Source texts of formatted documents:
──────────────────────────────

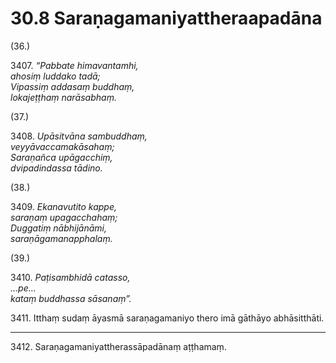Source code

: 

# 30.8 Saraṇagamaniyattheraapadāna



(36.)

3407\. _“Pabbate himavantamhi,_  
_ahosiṃ luddako tadā;_  
_Vipassiṃ addasaṃ buddhaṃ,_  
_lokajeṭṭhaṃ narāsabhaṃ._  


(37.)

3408\. _Upāsitvāna sambuddhaṃ,_  
_veyyāvaccamakāsahaṃ;_  
_Saraṇañca upāgacchiṃ,_  
_dvipadindassa tādino._  


(38.)

3409\. _Ekanavutito kappe,_  
_saraṇaṃ upagacchahaṃ;_  
_Duggatiṃ nābhijānāmi,_  
_saraṇāgamanapphalaṃ._  


(39.)

3410\. _Paṭisambhidā catasso,_  
_…pe…_  
_kataṃ buddhassa sāsanaṃ”._  


3411\. Itthaṃ sudaṃ āyasmā saraṇagamaniyo thero imā gāthāyo abhāsitthāti.

---

3412\. Saraṇagamaniyattherassāpadānaṃ aṭṭhamaṃ.





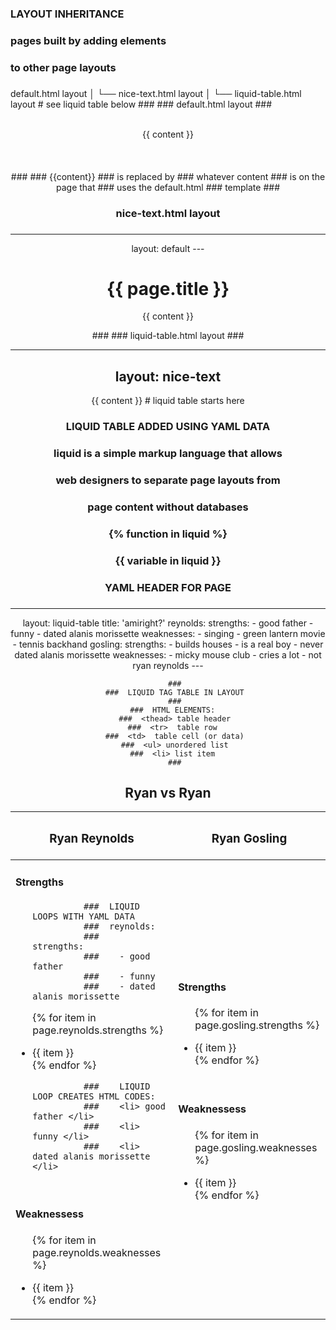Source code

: 
 ###
  ###  LAYOUT INHERITANCE
  ###
  ###  pages built by adding elements 
   ###  to other page layouts 
   ###

   default.html layout 
          │
          └── nice-text.html layout 
              │
              └── liquid-table.html layout
                  # see liquid table below
    ###
          ###  default.html layout
          ###
     <html>
          <head>
            <body>                                
              <header>   
      {{ content }}     
    <footer>           
            </body>  
          </html>     
    ###
          ###  {{content}}
          ###  is replaced by
          ###  whatever content
          ###  is on the page that
          ###  uses the default.html 
          ###  template 
          ###



   ###
   ### nice-text.html layout
   ###
   ---
   layout: default
          ---

  <div class="pretty-text">
   <h1> {{ page.title }} </h1>

   {{ content }}
     </div>
    ###
          ### liquid-table.html layout
          ###

   ---
   layout: nice-text
   ---

  {{ content }}
     #  liquid table starts here





  ###
  ###  LIQUID TABLE ADDED USING YAML DATA
  ###
  ###  liquid is a simple markup language that allows
   ###  web designers to separate page layouts from
   ###  page content without databases
   ###
   ###  {%  function in liquid  %}
   ###  {{  variable in liquid  }}
   ###

  ###
   ###  YAML HEADER FOR PAGE
   ###

  ---
   layout: liquid-table
        title: 'amiright?'
        reynolds:
          strengths:
          - good father
          - funny
          - dated alanis morissette
          weaknesses: 
          - singing
          - green lantern movie
          - tennis backhand 
        gosling:
          strengths: 
          - builds houses
          - is a real boy
          - never dated alanis morissette
          weaknesses: 
          - micky mouse club
          - cries a lot
          - not ryan reynolds
        ---

       ###
       ###  LIQUID TAG TABLE IN LAYOUT
       ###
       ###  HTML ELEMENTS: 
       ###  <thead> table header
       ###  <tr>  table row 
       ###  <td>  table cell (or data)
       ###  <ul> unordered list
       ###  <li> list item 
       ###

   <h2> Ryan vs Ryan </h2>

  <table id="ryan-v-ryan">

   <thead>
          <tr>
            <th>  <h3>  Ryan Reynolds  </h3>  </th>
            <th>  <h3>  Ryan Gosling  </h3>  </th>
          </tr>
        </thead>

  <tbody>
        <tr>
          <td>
            <h4>  Strengths  </h4>
            <ul>

              ###  LIQUID LOOPS WITH YAML DATA
              ###  reynolds:
              ###    strengths:
              ###    - good father
              ###    - funny
              ###    - dated alanis morissette

   {% for item in page.reynolds.strengths %}
                 <li>  {{ item }}  </li>
              {% endfor %}

              ###    LIQUID LOOP CREATES HTML CODES:
              ###    <li> good father </li>
              ###    <li> funny </li>
              ###    <li> dated alanis morissette </li>        

  </ul>
            <br>
            <h4>  Weaknessess  </h4>
            <ul>

  {% for item in page.reynolds.weaknesses %}
                 <li>  {{ item }}  </li>
              {% endfor %}

  </ul>  
          </td>
          <td>
            <h4>  Strengths  </h4>
            <ul>

   {% for item in page.gosling.strengths %}
                <li>  {{ item }}  </li>
              {% endfor %}

   </ul>
            <br>
            <h4>  Weaknessess  </h4>
            <ul>

  {% for item in page.gosling.weaknesses %}
                 <li>  {{ item }}  </li>
              {% endfor %}
    </ul>
          </td>
        </tr> 
        </table>
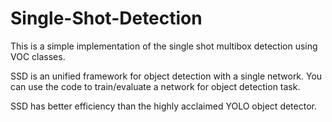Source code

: # Single-Shot-Detection

This is a simple implementation of the single shot multibox detection using VOC classes.

SSD is an unified framework for object detection with a single network. You can use the code to train/evaluate a network for object detection task. 

SSD has better efficiency than the highly acclaimed YOLO object detector.
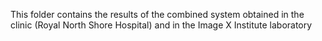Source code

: This folder contains the results of the combined system obtained in the clinic (Royal North Shore Hospital)  and in the Image X Institute laboratory
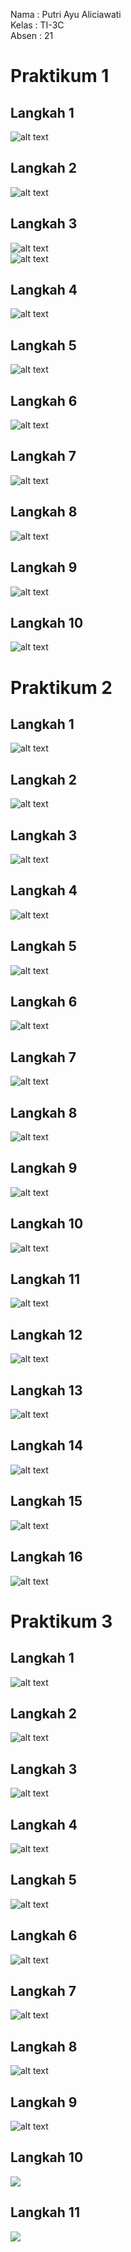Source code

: Nama : Putri Ayu Aliciawati  
Kelas : TI-3C  
Absen : 21  

# Praktikum 1
## Langkah 1
![alt text](image.png)
## Langkah 2
![alt text](image-1.png)
## Langkah 3  
![alt text](image-2.png)  
![alt text](image-3.png)  
## Langkah 4
![alt text](image-4.png)  
## Langkah 5
![alt text](image-5.png)
## Langkah 6
![alt text](image-6.png)
## Langkah 7  
![alt text](image-7.png)
## Langkah 8
![alt text](image-8.png)
## Langkah 9
![alt text](image-9.png)
## Langkah 10
![alt text](image-10.png)

# Praktikum 2
## Langkah 1
![alt text](image-11.png)
## Langkah 2
![alt text](image-12.png)
## Langkah 3
![alt text](image-13.png)
## Langkah 4
![alt text](image-14.png)
## Langkah 5
![alt text](image-15.png)
## Langkah 6
![alt text](image-16.png)
## Langkah 7
![alt text](image-17.png)
## Langkah 8
![alt text](image-18.png)
## Langkah 9
![alt text](image-19.png)
## Langkah 10
![alt text](image-20.png)
## Langkah 11 
![alt text](image-21.png)
## Langkah 12
![alt text](image-22.png)
## Langkah 13
![alt text](image-23.png)
## Langkah 14
![alt text](image-24.png)
## Langkah 15
![alt text](image-25.png)
## Langkah 16
![alt text](image-26.png)

# Praktikum 3
## Langkah 1
![alt text](image-27.png)
## Langkah 2
![alt text](image-28.png)
## Langkah 3
![alt text](image-29.png)
## Langkah 4
![alt text](image-30.png)
## Langkah 5
![alt text](image-31.png)
## Langkah 6
![alt text](image-32.png)
## Langkah 7
![alt text](image-33.png)
## Langkah 8
![alt text](image-34.png)
## Langkah 9
![alt text](image-35.png)
## Langkah 10
![](image-35.gif)
## Langkah 11
![](image-36.gif)

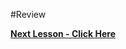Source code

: #Review



__[Next Lesson - Click Here](https://github.com/burnabysouthprogramming/Lessons/blob/master/7b.%20For%20Loops.md)__
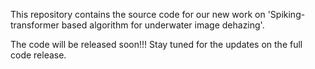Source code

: This repository contains the source code for our new work on 'Spiking-transformer based algorithm for underwater image dehazing'.

The code will be released soon!!! 
Stay tuned for the updates on the full code release.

──────────────────────────────

» **Task statement**
Every entry, word for word, should be given again; the pictures are not part of the copy.

» **Task answer**
Source code

: 

# 30.8 Saraṇagamaniyattheraapadāna



(36.)

3407\. _“Pabbate himavantamhi,_  
_ahosiṃ luddako tadā;_  
_Vipassiṃ addasaṃ buddhaṃ,_  
_lokajeṭṭhaṃ narāsabhaṃ._  


(37.)

3408\. _Upāsitvāna sambuddhaṃ,_  
_veyyāvaccamakāsahaṃ;_  
_Saraṇañca upāgacchiṃ,_  
_dvipadindassa tādino._  


(38.)

3409\. _Ekanavutito kappe,_  
_saraṇaṃ upagacchahaṃ;_  
_Duggatiṃ nābhijānāmi,_  
_saraṇāgamanapphalaṃ._  


(39.)

3410\. _Paṭisambhidā catasso,_  
_…pe…_  
_kataṃ buddhassa sāsanaṃ”._  


3411\. Itthaṃ sudaṃ āyasmā saraṇagamaniyo thero imā gāthāyo abhāsitthāti.

---

3412\. Saraṇagamaniyattherassāpadānaṃ aṭṭhamaṃ.





Source code

: 
 ###
  ###  LAYOUT INHERITANCE
  ###
  ###  pages built by adding elements 
   ###  to other page layouts 
   ###

   default.html layout 
          │
          └── nice-text.html layout 
              │
              └── liquid-table.html layout
                  # see liquid table below
    ###
          ###  default.html layout
          ###
     <html>
          <head>
            <body>                                
              <header>   
      {{ content }}     
    <footer>           
            </body>  
          </html>     
    ###
          ###  {{content}}
          ###  is replaced by
          ###  whatever content
          ###  is on the page that
          ###  uses the default.html 
          ###  template 
          ###



   ###
   ### nice-text.html layout
   ###
   ---
   layout: default
          ---

  <div class="pretty-text">
   <h1> {{ page.title }} </h1>

   {{ content }}
     </div>
    ###
          ### liquid-table.html layout
          ###

   ---
   layout: nice-text
   ---

  {{ content }}
     #  liquid table starts here





  ###
  ###  LIQUID TABLE ADDED USING YAML DATA
  ###
  ###  liquid is a simple markup language that allows
   ###  web designers to separate page layouts from
   ###  page content without databases
   ###
   ###  {%  function in liquid  %}
   ###  {{  variable in liquid  }}
   ###

  ###
   ###  YAML HEADER FOR PAGE
   ###

  ---
   layout: liquid-table
        title: 'amiright?'
        reynolds:
          strengths:
          - good father
          - funny
          - dated alanis morissette
          weaknesses: 
          - singing
          - green lantern movie
          - tennis backhand 
        gosling:
          strengths: 
          - builds houses
          - is a real boy
          - never dated alanis morissette
          weaknesses: 
          - micky mouse club
          - cries a lot
          - not ryan reynolds
        ---

       ###
       ###  LIQUID TAG TABLE IN LAYOUT
       ###
       ###  HTML ELEMENTS: 
       ###  <thead> table header
       ###  <tr>  table row 
       ###  <td>  table cell (or data)
       ###  <ul> unordered list
       ###  <li> list item 
       ###

   <h2> Ryan vs Ryan </h2>

  <table id="ryan-v-ryan">

   <thead>
          <tr>
            <th>  <h3>  Ryan Reynolds  </h3>  </th>
            <th>  <h3>  Ryan Gosling  </h3>  </th>
          </tr>
        </thead>

  <tbody>
        <tr>
          <td>
            <h4>  Strengths  </h4>
            <ul>

              ###  LIQUID LOOPS WITH YAML DATA
              ###  reynolds:
              ###    strengths:
              ###    - good father
              ###    - funny
              ###    - dated alanis morissette

   {% for item in page.reynolds.strengths %}
                 <li>  {{ item }}  </li>
              {% endfor %}

              ###    LIQUID LOOP CREATES HTML CODES:
              ###    <li> good father </li>
              ###    <li> funny </li>
              ###    <li> dated alanis morissette </li>        

  </ul>
            <br>
            <h4>  Weaknessess  </h4>
            <ul>

  {% for item in page.reynolds.weaknesses %}
                 <li>  {{ item }}  </li>
              {% endfor %}

  </ul>  
          </td>
          <td>
            <h4>  Strengths  </h4>
            <ul>

   {% for item in page.gosling.strengths %}
                <li>  {{ item }}  </li>
              {% endfor %}

   </ul>
            <br>
            <h4>  Weaknessess  </h4>
            <ul>

  {% for item in page.gosling.weaknesses %}
                 <li>  {{ item }}  </li>
              {% endfor %}
    </ul>
          </td>
        </tr> 
        </table>
Source code

: # Single-Shot-Detection

This is a simple implementation of the single shot multibox detection using VOC classes.

SSD is an unified framework for object detection with a single network. You can use the code to train/evaluate a network for object detection task. 

SSD has better efficiency than the highly acclaimed YOLO object detector.
Source code

: This folder contains the results of the combined system obtained in the clinic (Royal North Shore Hospital)  and in the Image X Institute laboratory
Source code

: Nama : Putri Ayu Aliciawati  
Kelas : TI-3C  
Absen : 21  

# Praktikum 1
## Langkah 1
![alt text](image.png)
## Langkah 2
![alt text](image-1.png)
## Langkah 3  
![alt text](image-2.png)  
![alt text](image-3.png)  
## Langkah 4
![alt text](image-4.png)  
## Langkah 5
![alt text](image-5.png)
## Langkah 6
![alt text](image-6.png)
## Langkah 7  
![alt text](image-7.png)
## Langkah 8
![alt text](image-8.png)
## Langkah 9
![alt text](image-9.png)
## Langkah 10
![alt text](image-10.png)

# Praktikum 2
## Langkah 1
![alt text](image-11.png)
## Langkah 2
![alt text](image-12.png)
## Langkah 3
![alt text](image-13.png)
## Langkah 4
![alt text](image-14.png)
## Langkah 5
![alt text](image-15.png)
## Langkah 6
![alt text](image-16.png)
## Langkah 7
![alt text](image-17.png)
## Langkah 8
![alt text](image-18.png)
## Langkah 9
![alt text](image-19.png)
## Langkah 10
![alt text](image-20.png)
## Langkah 11 
![alt text](image-21.png)
## Langkah 12
![alt text](image-22.png)
## Langkah 13
![alt text](image-23.png)
## Langkah 14
![alt text](image-24.png)
## Langkah 15
![alt text](image-25.png)
## Langkah 16
![alt text](image-26.png)

# Praktikum 3
## Langkah 1
![alt text](image-27.png)
## Langkah 2
![alt text](image-28.png)
## Langkah 3
![alt text](image-29.png)
## Langkah 4
![alt text](image-30.png)
## Langkah 5
![alt text](image-31.png)
## Langkah 6
![alt text](image-32.png)
## Langkah 7
![alt text](image-33.png)
## Langkah 8
![alt text](image-34.png)
## Langkah 9
![alt text](image-35.png)
## Langkah 10
![](image-35.gif)
## Langkah 11
![](image-36.gif)

Source code

: #Review



__[Next Lesson - Click Here](https://github.com/burnabysouthprogramming/Lessons/blob/master/7b.%20For%20Loops.md)__
Source code

: This repository contains the source code for our new work on 'Spiking-transformer based algorithm for underwater image dehazing'.

The code will be released soon!!! 
Stay tuned for the updates on the full code release.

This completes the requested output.